» Record set:
**********

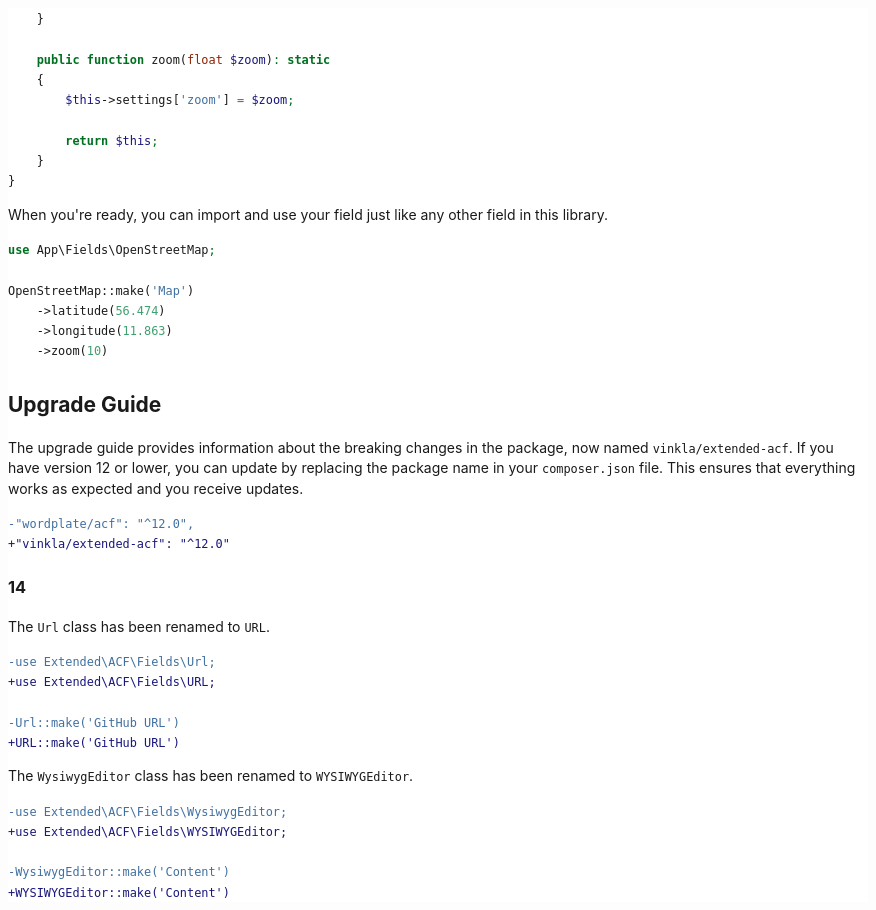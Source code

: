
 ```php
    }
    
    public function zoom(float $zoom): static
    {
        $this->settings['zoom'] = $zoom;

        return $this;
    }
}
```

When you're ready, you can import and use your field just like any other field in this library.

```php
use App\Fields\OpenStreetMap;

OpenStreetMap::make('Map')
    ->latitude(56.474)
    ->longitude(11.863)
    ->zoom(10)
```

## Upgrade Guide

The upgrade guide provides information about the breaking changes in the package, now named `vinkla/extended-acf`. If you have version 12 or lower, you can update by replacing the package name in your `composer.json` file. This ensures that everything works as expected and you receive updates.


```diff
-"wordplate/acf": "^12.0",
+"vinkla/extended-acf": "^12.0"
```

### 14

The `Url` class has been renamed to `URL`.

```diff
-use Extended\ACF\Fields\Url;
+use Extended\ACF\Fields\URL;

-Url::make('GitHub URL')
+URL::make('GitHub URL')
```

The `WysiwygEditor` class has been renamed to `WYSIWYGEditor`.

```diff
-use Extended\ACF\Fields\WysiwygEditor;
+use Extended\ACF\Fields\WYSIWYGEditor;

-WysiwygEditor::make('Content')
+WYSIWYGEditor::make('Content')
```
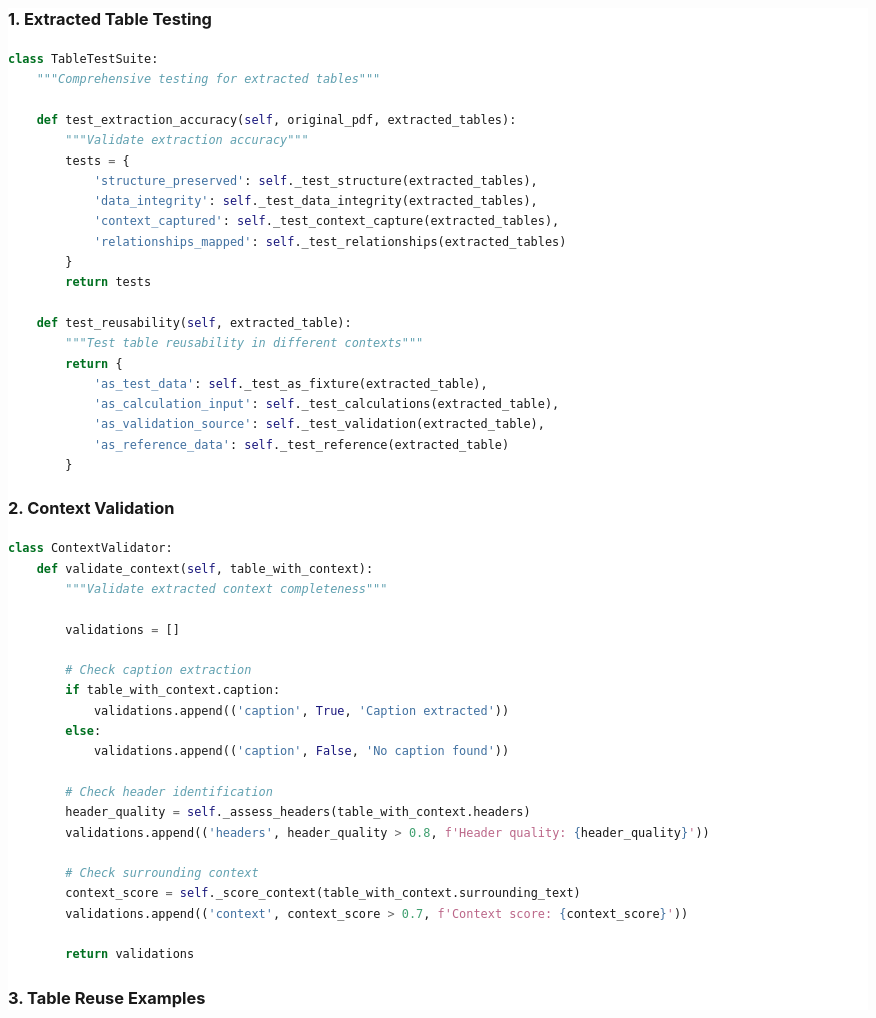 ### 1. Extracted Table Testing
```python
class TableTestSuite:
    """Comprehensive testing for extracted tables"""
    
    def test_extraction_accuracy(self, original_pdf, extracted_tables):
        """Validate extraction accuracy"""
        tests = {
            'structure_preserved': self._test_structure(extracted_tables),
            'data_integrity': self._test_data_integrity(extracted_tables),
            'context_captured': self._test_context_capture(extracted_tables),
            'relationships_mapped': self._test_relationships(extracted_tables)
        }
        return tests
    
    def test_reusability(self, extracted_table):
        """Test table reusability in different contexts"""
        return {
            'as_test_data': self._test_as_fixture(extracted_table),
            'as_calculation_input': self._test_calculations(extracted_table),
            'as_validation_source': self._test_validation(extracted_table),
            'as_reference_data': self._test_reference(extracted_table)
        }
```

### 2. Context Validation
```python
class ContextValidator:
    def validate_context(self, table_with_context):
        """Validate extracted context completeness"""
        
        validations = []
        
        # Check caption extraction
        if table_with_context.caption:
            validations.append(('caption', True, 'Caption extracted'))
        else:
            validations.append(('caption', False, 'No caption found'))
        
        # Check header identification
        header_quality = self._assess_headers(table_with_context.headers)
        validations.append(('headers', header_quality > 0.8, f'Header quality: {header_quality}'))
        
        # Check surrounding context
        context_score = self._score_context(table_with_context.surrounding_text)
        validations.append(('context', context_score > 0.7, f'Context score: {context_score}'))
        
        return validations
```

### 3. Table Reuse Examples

**********

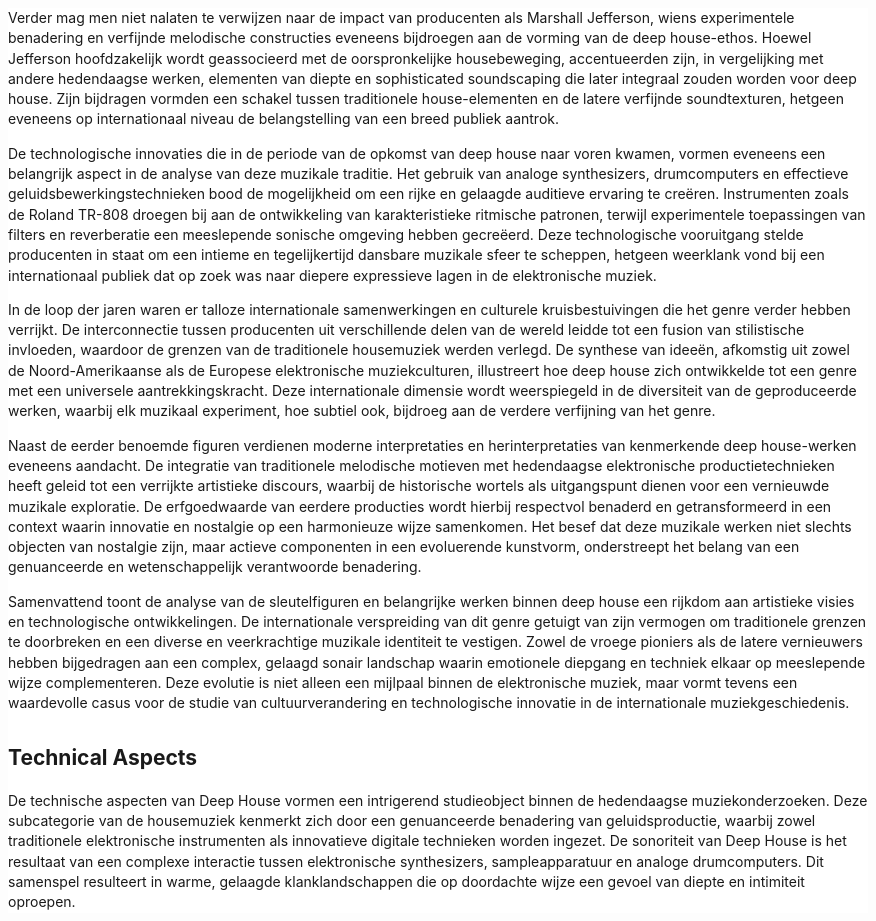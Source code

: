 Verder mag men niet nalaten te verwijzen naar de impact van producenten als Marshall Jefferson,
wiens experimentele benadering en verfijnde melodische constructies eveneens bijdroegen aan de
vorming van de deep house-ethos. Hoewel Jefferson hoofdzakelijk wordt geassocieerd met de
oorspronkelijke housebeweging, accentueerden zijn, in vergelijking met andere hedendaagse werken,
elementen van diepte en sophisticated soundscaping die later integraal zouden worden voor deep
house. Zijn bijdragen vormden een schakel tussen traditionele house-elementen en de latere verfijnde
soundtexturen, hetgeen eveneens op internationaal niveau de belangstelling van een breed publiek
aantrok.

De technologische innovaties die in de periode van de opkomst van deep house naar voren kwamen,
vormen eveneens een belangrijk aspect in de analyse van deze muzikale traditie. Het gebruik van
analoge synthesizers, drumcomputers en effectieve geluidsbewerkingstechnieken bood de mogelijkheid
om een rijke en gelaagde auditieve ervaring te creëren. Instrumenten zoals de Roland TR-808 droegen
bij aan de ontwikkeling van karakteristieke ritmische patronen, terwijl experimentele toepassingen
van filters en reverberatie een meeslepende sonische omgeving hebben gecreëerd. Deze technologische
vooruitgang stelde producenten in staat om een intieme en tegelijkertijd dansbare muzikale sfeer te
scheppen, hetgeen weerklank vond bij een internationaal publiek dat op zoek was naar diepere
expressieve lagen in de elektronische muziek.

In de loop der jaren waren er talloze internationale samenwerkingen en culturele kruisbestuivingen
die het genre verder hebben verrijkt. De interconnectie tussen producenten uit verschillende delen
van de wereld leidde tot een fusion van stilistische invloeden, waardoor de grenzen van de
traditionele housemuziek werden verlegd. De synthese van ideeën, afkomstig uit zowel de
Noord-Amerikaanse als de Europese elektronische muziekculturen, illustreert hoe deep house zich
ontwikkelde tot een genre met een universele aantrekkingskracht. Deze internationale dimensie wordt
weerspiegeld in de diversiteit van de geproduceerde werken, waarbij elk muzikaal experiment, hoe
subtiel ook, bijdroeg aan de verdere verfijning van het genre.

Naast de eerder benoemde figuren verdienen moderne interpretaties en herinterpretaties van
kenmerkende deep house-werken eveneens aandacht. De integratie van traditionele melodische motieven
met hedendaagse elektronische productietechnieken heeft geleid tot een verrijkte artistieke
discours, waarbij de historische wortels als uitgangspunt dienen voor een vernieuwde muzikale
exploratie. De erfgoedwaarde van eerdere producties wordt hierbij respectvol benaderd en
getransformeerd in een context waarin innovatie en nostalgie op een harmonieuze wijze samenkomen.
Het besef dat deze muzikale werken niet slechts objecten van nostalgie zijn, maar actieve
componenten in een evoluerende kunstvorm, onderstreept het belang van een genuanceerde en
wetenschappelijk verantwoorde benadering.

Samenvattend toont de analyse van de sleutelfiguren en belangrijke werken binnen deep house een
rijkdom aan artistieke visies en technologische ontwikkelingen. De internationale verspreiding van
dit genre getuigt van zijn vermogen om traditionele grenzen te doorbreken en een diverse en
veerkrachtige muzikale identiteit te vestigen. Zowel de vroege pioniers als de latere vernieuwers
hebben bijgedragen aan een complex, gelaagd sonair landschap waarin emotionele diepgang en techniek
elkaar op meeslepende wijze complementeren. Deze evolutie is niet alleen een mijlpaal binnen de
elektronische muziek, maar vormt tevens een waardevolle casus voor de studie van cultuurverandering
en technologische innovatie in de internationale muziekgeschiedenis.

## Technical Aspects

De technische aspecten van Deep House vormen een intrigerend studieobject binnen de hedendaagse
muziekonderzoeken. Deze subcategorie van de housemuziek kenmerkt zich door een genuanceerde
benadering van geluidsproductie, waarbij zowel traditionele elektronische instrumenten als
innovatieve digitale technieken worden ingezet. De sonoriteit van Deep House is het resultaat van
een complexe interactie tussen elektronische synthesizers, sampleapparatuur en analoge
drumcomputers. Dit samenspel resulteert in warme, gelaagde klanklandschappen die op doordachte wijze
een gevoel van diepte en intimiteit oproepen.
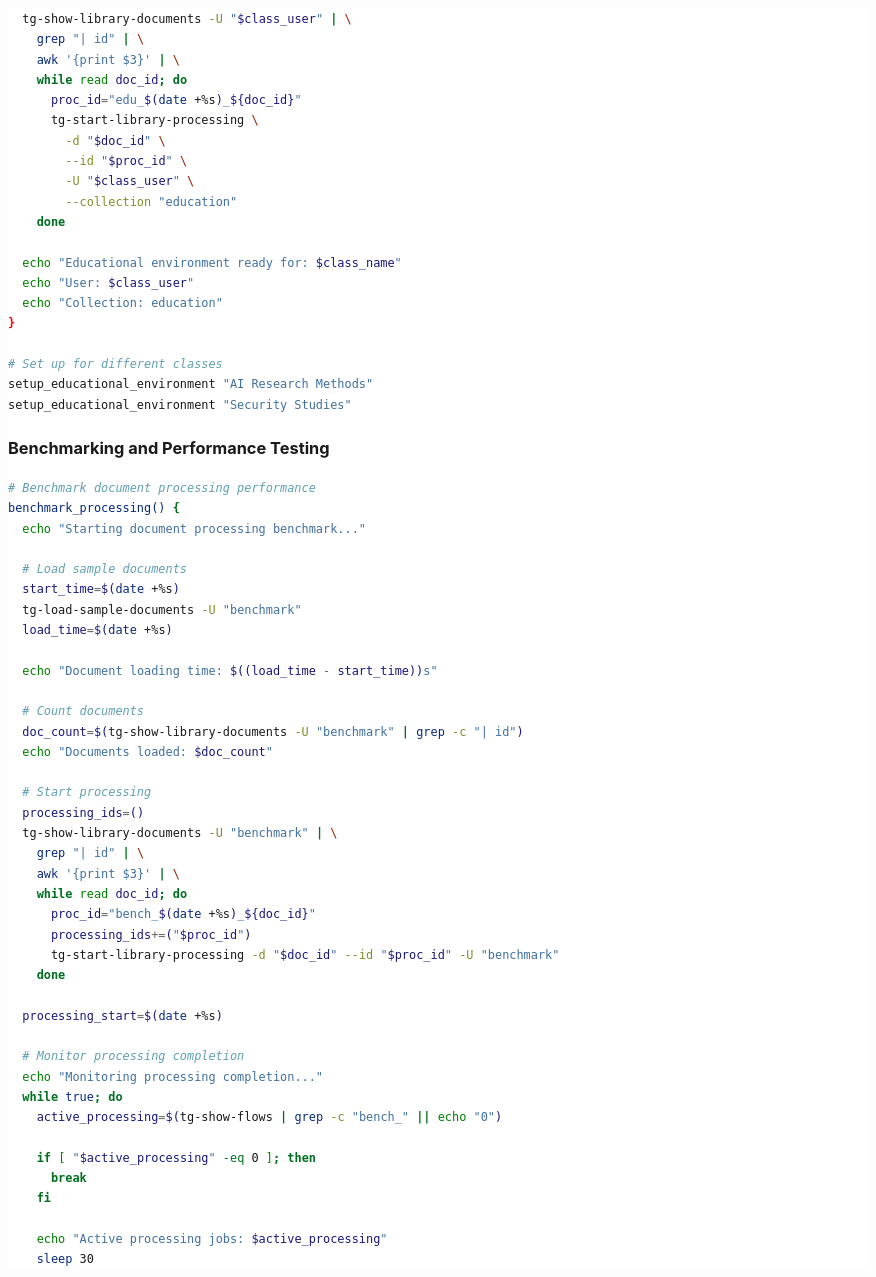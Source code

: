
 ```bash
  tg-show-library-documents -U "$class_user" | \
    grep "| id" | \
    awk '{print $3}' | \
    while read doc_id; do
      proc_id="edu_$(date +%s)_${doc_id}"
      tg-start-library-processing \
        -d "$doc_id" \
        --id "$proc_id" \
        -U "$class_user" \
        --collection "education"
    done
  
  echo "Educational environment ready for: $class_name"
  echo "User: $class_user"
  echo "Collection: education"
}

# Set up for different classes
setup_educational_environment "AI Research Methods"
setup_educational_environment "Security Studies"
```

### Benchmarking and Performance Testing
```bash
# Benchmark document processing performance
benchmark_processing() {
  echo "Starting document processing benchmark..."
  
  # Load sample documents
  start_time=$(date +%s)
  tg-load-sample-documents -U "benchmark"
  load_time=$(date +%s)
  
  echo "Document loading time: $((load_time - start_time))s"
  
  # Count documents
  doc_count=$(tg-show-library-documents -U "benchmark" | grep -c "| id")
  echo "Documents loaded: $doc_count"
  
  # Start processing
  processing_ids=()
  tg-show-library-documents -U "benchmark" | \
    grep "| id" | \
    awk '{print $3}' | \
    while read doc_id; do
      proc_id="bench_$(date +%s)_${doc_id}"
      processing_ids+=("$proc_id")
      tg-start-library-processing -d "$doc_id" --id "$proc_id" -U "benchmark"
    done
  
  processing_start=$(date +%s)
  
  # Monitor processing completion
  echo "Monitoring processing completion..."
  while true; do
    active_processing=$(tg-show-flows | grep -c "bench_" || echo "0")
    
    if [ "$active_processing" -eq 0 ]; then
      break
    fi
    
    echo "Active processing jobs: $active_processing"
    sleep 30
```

**********

Could you say how many lines in the data above contain "GitHub"? Reply with the number alone.

2